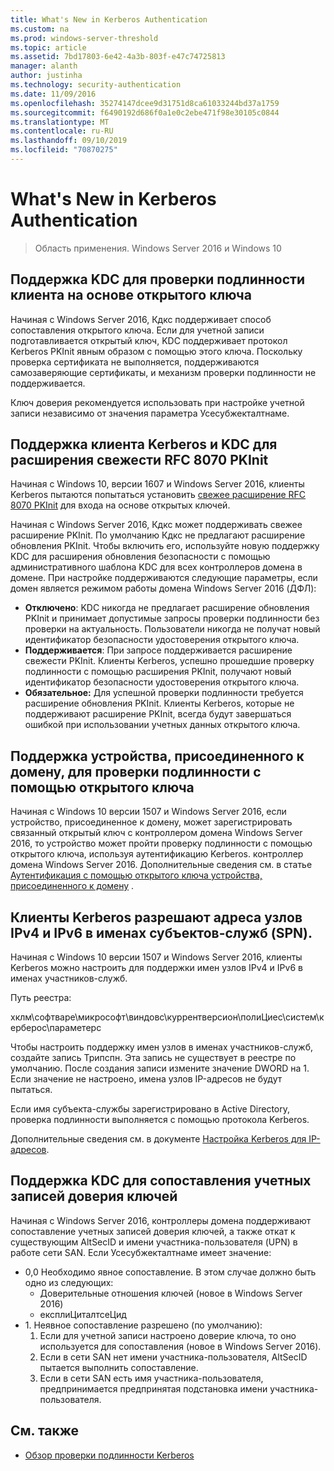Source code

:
 ```yaml
---
title: What's New in Kerberos Authentication
ms.custom: na
ms.prod: windows-server-threshold
ms.topic: article
ms.assetid: 7bd17803-6e42-4a3b-803f-e47c74725813
manager: alanth
author: justinha
ms.technology: security-authentication
ms.date: 11/09/2016
ms.openlocfilehash: 35274147dcee9d31751d8ca61033244bd37a1759
ms.sourcegitcommit: f6490192d686f0a1e0c2ebe471f98e30105c0844
ms.translationtype: MT
ms.contentlocale: ru-RU
ms.lasthandoff: 09/10/2019
ms.locfileid: "70870275"
---
```

# <a name="whats-new-in-kerberos-authentication"></a>What's New in Kerberos Authentication

>Область применения. Windows Server 2016 и Windows 10

## <a name="kdc-support-for-public-key-trust-based-client-authentication"></a>Поддержка KDC для проверки подлинности клиента на основе открытого ключа

Начиная с Windows Server 2016, Кдкс поддерживает способ сопоставления открытого ключа. Если для учетной записи подготавливается открытый ключ, KDC поддерживает протокол Kerberos PKInit явным образом с помощью этого ключа. Поскольку проверка сертификата не выполняется, поддерживаются самозаверяющие сертификаты, и механизм проверки подлинности не поддерживается.

Ключ доверия рекомендуется использовать при настройке учетной записи независимо от значения параметра Усесубжекталтнаме.

## <a name="kerberos-client-and-kdc-support-for-rfc-8070-pkinit-freshness-extension"></a>Поддержка клиента Kerberos и KDC для расширения свежести RFC 8070 PKInit

Начиная с Windows 10, версии 1607 и Windows Server 2016, клиенты Kerberos пытаются попытаться установить [свежее расширение RFC 8070 PKInit](https://datatracker.ietf.org/doc/draft-ietf-kitten-pkinit-freshness/) для входа на основе открытых ключей. 

Начиная с Windows Server 2016, Кдкс может поддерживать свежее расширение PKInit. По умолчанию Кдкс не предлагают расширение обновления PKInit. Чтобы включить его, используйте новую поддержку KDC для расширения обновления безопасности с помощью административного шаблона KDC для всех контроллеров домена в домене. При настройке поддерживаются следующие параметры, если домен является режимом работы домена Windows Server 2016 (ДФЛ):

- **Отключено**: KDC никогда не предлагает расширение обновления PKInit и принимает допустимые запросы проверки подлинности без проверки на актуальность. Пользователи никогда не получат новый идентификатор безопасности удостоверения открытого ключа.
- **Поддерживается**: При запросе поддерживается расширение свежести PKInit. Клиенты Kerberos, успешно прошедшие проверку подлинности с помощью расширения PKInit, получают новый идентификатор безопасности удостоверения открытого ключа.
- **Обязательное:** Для успешной проверки подлинности требуется расширение обновления PKInit. Клиенты Kerberos, которые не поддерживают расширение PKInit, всегда будут завершаться ошибкой при использовании учетных данных открытого ключа.

## <a name="domain-joined-device-support-for-authentication-using-public-key"></a>Поддержка устройства, присоединенного к домену, для проверки подлинности с помощью открытого ключа

Начиная с Windows 10 версии 1507 и Windows Server 2016, если устройство, присоединенное к домену, может зарегистрировать связанный открытый ключ с контроллером домена Windows Server 2016, то устройство может пройти проверку подлинности с помощью открытого ключа, используя аутентификацию Kerberos. контроллер домена Windows Server 2016. Дополнительные сведения см. в статье [Аутентификация с помощью открытого ключа устройства, присоединенного к домену](Domain-joined-Device-Public-Key-Authentication.md) .

## <a name="kerberos-clients-allow-ipv4-and-ipv6-address-hostnames-in-service-principal-names-spns"></a>Клиенты Kerberos разрешают адреса узлов IPv4 и IPv6 в именах субъектов-служб (SPN).

Начиная с Windows 10 версии 1507 и Windows Server 2016, клиенты Kerberos можно настроить для поддержки имен узлов IPv4 и IPv6 в именах участников-служб. 

Путь реестра:

хклм\софтваре\микрософт\виндовс\куррентверсион\полиЦиес\систем\керберос\параметерс

Чтобы настроить поддержку имен узлов в именах участников-служб, создайте запись Трипспн. Эта запись не существует в реестре по умолчанию. После создания записи измените значение DWORD на 1. Если значение не настроено, имена узлов IP-адресов не будут пытаться.

Если имя субъекта-службы зарегистрировано в Active Directory, проверка подлинности выполняется с помощью протокола Kerberos. 

Дополнительные сведения см. в документе [Настройка Kerberos для IP-адресов](configuring-kerberos-over-ip.md).

## <a name="kdc-support-for-key-trust-account-mapping"></a>Поддержка KDC для сопоставления учетных записей доверия ключей

Начиная с Windows Server 2016, контроллеры домена поддерживают сопоставление учетных записей доверия ключей, а также откат к существующим AltSecID и имени участника-пользователя (UPN) в работе сети SAN. Если Усесубжекталтнаме имеет значение:

- 0,0 Необходимо явное сопоставление. В этом случае должно быть одно из следующих:
    - Доверительные отношения ключей (новое в Windows Server 2016)
    - експлиЦиталтсеЦид
- 1\. Неявное сопоставление разрешено (по умолчанию):
    1. Если для учетной записи настроено доверие ключа, то оно используется для сопоставления (новое в Windows Server 2016).
    2. Если в сети SAN нет имени участника-пользователя, AltSecID пытается выполнить сопоставление.
    3. Если в сети SAN есть имя участника-пользователя, предпринимается предпринятая подстановка имени участника-пользователя.

## <a name="see-also"></a>См. также

- [Обзор проверки подлинности Kerberos](kerberos-authentication-overview.md)
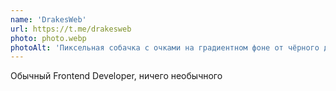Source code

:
 ```yaml
---
name: 'DrakesWeb'
url: https://t.me/drakesweb
photo: photo.webp
photoAlt: 'Пиксельная собачка с очками на градиентном фоне от чёрного до светло-фиолетового'
---
```


Обычный Frontend Developer, ничего необычного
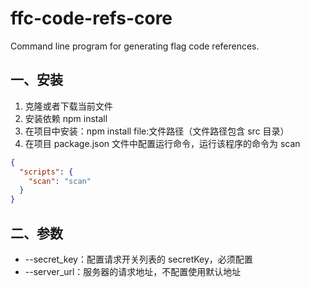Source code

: # ffc-code-refs-core
Command line program for generating flag code references. 



## 一、安装

1. 克隆或者下载当前文件
2. 安装依赖 npm install
3. 在项目中安装：npm install file:文件路径（文件路径包含 src 目录）
4. 在项目 package.json 文件中配置运行命令，运行该程序的命令为 scan

```json
{
  "scripts": {
    "scan": "scan"
  }
}
```



## 二、参数

- --secret_key：配置请求开关列表的 secretKey，必须配置
- --server_url：服务器的请求地址，不配置使用默认地址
########
**WHAT NEEDS TO BE DONE**: Omit the pictures and reproduce the listing exactly.

**SOLUTION FOR THIS EXERCISE**:
Source code

:
 ```yaml
---
title: What's New in Kerberos Authentication
ms.custom: na
ms.prod: windows-server-threshold
ms.topic: article
ms.assetid: 7bd17803-6e42-4a3b-803f-e47c74725813
manager: alanth
author: justinha
ms.technology: security-authentication
ms.date: 11/09/2016
ms.openlocfilehash: 35274147dcee9d31751d8ca61033244bd37a1759
ms.sourcegitcommit: f6490192d686f0a1e0c2ebe471f98e30105c0844
ms.translationtype: MT
ms.contentlocale: ru-RU
ms.lasthandoff: 09/10/2019
ms.locfileid: "70870275"
---
```

# <a name="whats-new-in-kerberos-authentication"></a>What's New in Kerberos Authentication

>Область применения. Windows Server 2016 и Windows 10

## <a name="kdc-support-for-public-key-trust-based-client-authentication"></a>Поддержка KDC для проверки подлинности клиента на основе открытого ключа

Начиная с Windows Server 2016, Кдкс поддерживает способ сопоставления открытого ключа. Если для учетной записи подготавливается открытый ключ, KDC поддерживает протокол Kerberos PKInit явным образом с помощью этого ключа. Поскольку проверка сертификата не выполняется, поддерживаются самозаверяющие сертификаты, и механизм проверки подлинности не поддерживается.

Ключ доверия рекомендуется использовать при настройке учетной записи независимо от значения параметра Усесубжекталтнаме.

## <a name="kerberos-client-and-kdc-support-for-rfc-8070-pkinit-freshness-extension"></a>Поддержка клиента Kerberos и KDC для расширения свежести RFC 8070 PKInit

Начиная с Windows 10, версии 1607 и Windows Server 2016, клиенты Kerberos пытаются попытаться установить [свежее расширение RFC 8070 PKInit](https://datatracker.ietf.org/doc/draft-ietf-kitten-pkinit-freshness/) для входа на основе открытых ключей. 

Начиная с Windows Server 2016, Кдкс может поддерживать свежее расширение PKInit. По умолчанию Кдкс не предлагают расширение обновления PKInit. Чтобы включить его, используйте новую поддержку KDC для расширения обновления безопасности с помощью административного шаблона KDC для всех контроллеров домена в домене. При настройке поддерживаются следующие параметры, если домен является режимом работы домена Windows Server 2016 (ДФЛ):

- **Отключено**: KDC никогда не предлагает расширение обновления PKInit и принимает допустимые запросы проверки подлинности без проверки на актуальность. Пользователи никогда не получат новый идентификатор безопасности удостоверения открытого ключа.
- **Поддерживается**: При запросе поддерживается расширение свежести PKInit. Клиенты Kerberos, успешно прошедшие проверку подлинности с помощью расширения PKInit, получают новый идентификатор безопасности удостоверения открытого ключа.
- **Обязательное:** Для успешной проверки подлинности требуется расширение обновления PKInit. Клиенты Kerberos, которые не поддерживают расширение PKInit, всегда будут завершаться ошибкой при использовании учетных данных открытого ключа.

## <a name="domain-joined-device-support-for-authentication-using-public-key"></a>Поддержка устройства, присоединенного к домену, для проверки подлинности с помощью открытого ключа

Начиная с Windows 10 версии 1507 и Windows Server 2016, если устройство, присоединенное к домену, может зарегистрировать связанный открытый ключ с контроллером домена Windows Server 2016, то устройство может пройти проверку подлинности с помощью открытого ключа, используя аутентификацию Kerberos. контроллер домена Windows Server 2016. Дополнительные сведения см. в статье [Аутентификация с помощью открытого ключа устройства, присоединенного к домену](Domain-joined-Device-Public-Key-Authentication.md) .

## <a name="kerberos-clients-allow-ipv4-and-ipv6-address-hostnames-in-service-principal-names-spns"></a>Клиенты Kerberos разрешают адреса узлов IPv4 и IPv6 в именах субъектов-служб (SPN).

Начиная с Windows 10 версии 1507 и Windows Server 2016, клиенты Kerberos можно настроить для поддержки имен узлов IPv4 и IPv6 в именах участников-служб. 

Путь реестра:

хклм\софтваре\микрософт\виндовс\куррентверсион\полиЦиес\систем\керберос\параметерс

Чтобы настроить поддержку имен узлов в именах участников-служб, создайте запись Трипспн. Эта запись не существует в реестре по умолчанию. После создания записи измените значение DWORD на 1. Если значение не настроено, имена узлов IP-адресов не будут пытаться.

Если имя субъекта-службы зарегистрировано в Active Directory, проверка подлинности выполняется с помощью протокола Kerberos. 

Дополнительные сведения см. в документе [Настройка Kerberos для IP-адресов](configuring-kerberos-over-ip.md).

## <a name="kdc-support-for-key-trust-account-mapping"></a>Поддержка KDC для сопоставления учетных записей доверия ключей

Начиная с Windows Server 2016, контроллеры домена поддерживают сопоставление учетных записей доверия ключей, а также откат к существующим AltSecID и имени участника-пользователя (UPN) в работе сети SAN. Если Усесубжекталтнаме имеет значение:

- 0,0 Необходимо явное сопоставление. В этом случае должно быть одно из следующих:
    - Доверительные отношения ключей (новое в Windows Server 2016)
    - експлиЦиталтсеЦид
- 1\. Неявное сопоставление разрешено (по умолчанию):
    1. Если для учетной записи настроено доверие ключа, то оно используется для сопоставления (новое в Windows Server 2016).
    2. Если в сети SAN нет имени участника-пользователя, AltSecID пытается выполнить сопоставление.
    3. Если в сети SAN есть имя участника-пользователя, предпринимается предпринятая подстановка имени участника-пользователя.

## <a name="see-also"></a>См. также

- [Обзор проверки подлинности Kerberos](kerberos-authentication-overview.md)
Source code

:
 ```yaml
---
name: 'DrakesWeb'
url: https://t.me/drakesweb
photo: photo.webp
photoAlt: 'Пиксельная собачка с очками на градиентном фоне от чёрного до светло-фиолетового'
---
```


Обычный Frontend Developer, ничего необычного
Source code

: # ffc-code-refs-core
Command line program for generating flag code references. 



## 一、安装

1. 克隆或者下载当前文件
2. 安装依赖 npm install
3. 在项目中安装：npm install file:文件路径（文件路径包含 src 目录）
4. 在项目 package.json 文件中配置运行命令，运行该程序的命令为 scan

```json
{
  "scripts": {
    "scan": "scan"
  }
}
```



## 二、参数

- --secret_key：配置请求开关列表的 secretKey，必须配置
- --server_url：服务器的请求地址，不配置使用默认地址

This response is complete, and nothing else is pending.